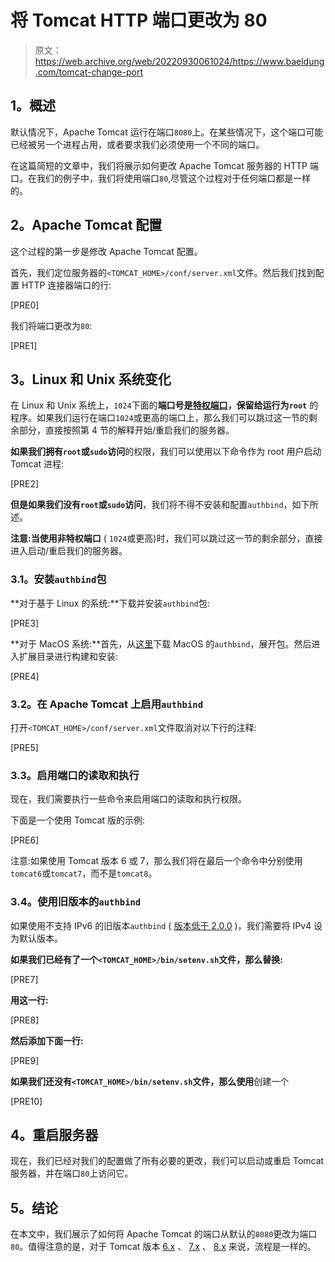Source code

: # 将 Tomcat HTTP 端口更改为 80

> 原文：<https://web.archive.org/web/20220930061024/https://www.baeldung.com/tomcat-change-port>

## **1。概述**

默认情况下，Apache Tomcat 运行在端口`8080`上。在某些情况下，这个端口可能已经被另一个进程占用，或者要求我们必须使用一个不同的端口。

在这篇简短的文章中，我们将展示如何更改 Apache Tomcat 服务器的 HTTP 端口。在我们的例子中，我们将使用端口`80`,尽管这个过程对于任何端口都是一样的。

## **2。Apache Tomcat 配置**

这个过程的第一步是修改 Apache Tomcat 配置。

首先，我们定位服务器的`<TOMCAT_HOME>/conf/server.xml`文件。然后我们找到配置 HTTP 连接器端口的行:

[PRE0]

我们将端口更改为`80`:

[PRE1]

## **3。Linux 和 Unix 系统变化**

在 Linux 和 Unix 系统上，`1024`下面的**端口号是[特权端口](https://web.archive.org/web/20220627171218/https://www.w3.org/Daemon/User/Installation/PrivilegedPorts.html)，保留给运行为`root`** 的程序。如果我们运行在端口`1024`或更高的端口上，那么我们可以跳过这一节的剩余部分，直接按照第 4 节的解释开始/重启我们的服务器。

**如果我们拥有`root`或`sudo`访问**的权限，我们可以使用以下命令作为 root 用户启动 Tomcat 进程:

[PRE2]

**但是如果我们没有`root`或`sudo`访问**，我们将不得不安装和配置`authbind`，如下所述。

**注意:当使用非特权端口** ( `1024`或更高)时，我们可以跳过这一节的剩余部分，直接进入启动/重启我们的服务器。

### **3.1。安装`authbind`包**

**对于基于 Linux 的系统:**下载并安装`authbind`包:

[PRE3]

**对于 MacOS 系统:**首先，从[这里](https://web.archive.org/web/20220627171218/https://github.com/Castaglia/MacOSX-authbind)下载 MacOS 的`authbind`，展开包。然后进入扩展目录进行构建和安装:

[PRE4]

### **3.2。在 Apache Tomcat** 上启用`authbind`

打开`<TOMCAT_HOME>/conf/server.xml`文件取消对以下行的注释:

[PRE5]

### **3.3。启用端口**的读取和执行

现在，我们需要执行一些命令来启用端口的读取和执行权限。

下面是一个使用 Tomcat 版的示例:

[PRE6]

注意:如果使用 Tomcat 版本 6 或 7，那么我们将在最后一个命令中分别使用`tomcat6`或`tomcat7`，而不是`tomcat8`。

### **3.4。使用旧版本的`authbind`**

如果使用不支持 IPv6 的旧版本`authbind` ( [版本低于 2.0.0](https://web.archive.org/web/20220627171218/https://bugs.debian.org/cgi-bin/bugreport.cgi?bug=596921) )，我们需要将 IPv4 设为默认版本。

**如果我们已经有了一个`<TOMCAT_HOME>/bin/setenv.sh`文件，那么替换:**

[PRE7]

**用这一行:**

[PRE8]

**然后添加下面一行:**

[PRE9]

**如果我们还没有`<TOMCAT_HOME>/bin/setenv.sh`文件，那么使用**创建一个

[PRE10]

## **4。重启服务器**

现在，我们已经对我们的配置做了所有必要的更改，我们可以启动或重启 Tomcat 服务器，并在端口`80`上访问它。

## **5。结论**

在本文中，我们展示了如何将 Apache Tomcat 的端口从默认的`8080`更改为端口`80`。值得注意的是，对于 Tomcat 版本 [6.x](https://web.archive.org/web/20220627171218/https://tomcat.apache.org/tomcat-6.0-doc/config/http.html) 、 [7.x](https://web.archive.org/web/20220627171218/https://tomcat.apache.org/tomcat-7.0-doc/config/http.html) 、 [8.x](https://web.archive.org/web/20220627171218/https://tomcat.apache.org/tomcat-7.0-doc/config/http.html) 来说，流程是一样的。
= = = =
What is expected:
Without the pictures, print the whole listing exactly as given.

Result of this exercise:
Source code

: # 将 Tomcat HTTP 端口更改为 80

> 原文：<https://web.archive.org/web/20220930061024/https://www.baeldung.com/tomcat-change-port>

## **1。概述**

默认情况下，Apache Tomcat 运行在端口`8080`上。在某些情况下，这个端口可能已经被另一个进程占用，或者要求我们必须使用一个不同的端口。

在这篇简短的文章中，我们将展示如何更改 Apache Tomcat 服务器的 HTTP 端口。在我们的例子中，我们将使用端口`80`,尽管这个过程对于任何端口都是一样的。

## **2。Apache Tomcat 配置**

这个过程的第一步是修改 Apache Tomcat 配置。

首先，我们定位服务器的`<TOMCAT_HOME>/conf/server.xml`文件。然后我们找到配置 HTTP 连接器端口的行:

[PRE0]

我们将端口更改为`80`:

[PRE1]

## **3。Linux 和 Unix 系统变化**

在 Linux 和 Unix 系统上，`1024`下面的**端口号是[特权端口](https://web.archive.org/web/20220627171218/https://www.w3.org/Daemon/User/Installation/PrivilegedPorts.html)，保留给运行为`root`** 的程序。如果我们运行在端口`1024`或更高的端口上，那么我们可以跳过这一节的剩余部分，直接按照第 4 节的解释开始/重启我们的服务器。

**如果我们拥有`root`或`sudo`访问**的权限，我们可以使用以下命令作为 root 用户启动 Tomcat 进程:

[PRE2]

**但是如果我们没有`root`或`sudo`访问**，我们将不得不安装和配置`authbind`，如下所述。

**注意:当使用非特权端口** ( `1024`或更高)时，我们可以跳过这一节的剩余部分，直接进入启动/重启我们的服务器。

### **3.1。安装`authbind`包**

**对于基于 Linux 的系统:**下载并安装`authbind`包:

[PRE3]

**对于 MacOS 系统:**首先，从[这里](https://web.archive.org/web/20220627171218/https://github.com/Castaglia/MacOSX-authbind)下载 MacOS 的`authbind`，展开包。然后进入扩展目录进行构建和安装:

[PRE4]

### **3.2。在 Apache Tomcat** 上启用`authbind`

打开`<TOMCAT_HOME>/conf/server.xml`文件取消对以下行的注释:

[PRE5]

### **3.3。启用端口**的读取和执行

现在，我们需要执行一些命令来启用端口的读取和执行权限。

下面是一个使用 Tomcat 版的示例:

[PRE6]

注意:如果使用 Tomcat 版本 6 或 7，那么我们将在最后一个命令中分别使用`tomcat6`或`tomcat7`，而不是`tomcat8`。

### **3.4。使用旧版本的`authbind`**

如果使用不支持 IPv6 的旧版本`authbind` ( [版本低于 2.0.0](https://web.archive.org/web/20220627171218/https://bugs.debian.org/cgi-bin/bugreport.cgi?bug=596921) )，我们需要将 IPv4 设为默认版本。

**如果我们已经有了一个`<TOMCAT_HOME>/bin/setenv.sh`文件，那么替换:**

[PRE7]

**用这一行:**

[PRE8]

**然后添加下面一行:**

[PRE9]

**如果我们还没有`<TOMCAT_HOME>/bin/setenv.sh`文件，那么使用**创建一个

[PRE10]

## **4。重启服务器**

现在，我们已经对我们的配置做了所有必要的更改，我们可以启动或重启 Tomcat 服务器，并在端口`80`上访问它。

## **5。结论**

在本文中，我们展示了如何将 Apache Tomcat 的端口从默认的`8080`更改为端口`80`。值得注意的是，对于 Tomcat 版本 [6.x](https://web.archive.org/web/20220627171218/https://tomcat.apache.org/tomcat-6.0-doc/config/http.html) 、 [7.x](https://web.archive.org/web/20220627171218/https://tomcat.apache.org/tomcat-7.0-doc/config/http.html) 、 [8.x](https://web.archive.org/web/20220627171218/https://tomcat.apache.org/tomcat-7.0-doc/config/http.html) 来说，流程是一样的。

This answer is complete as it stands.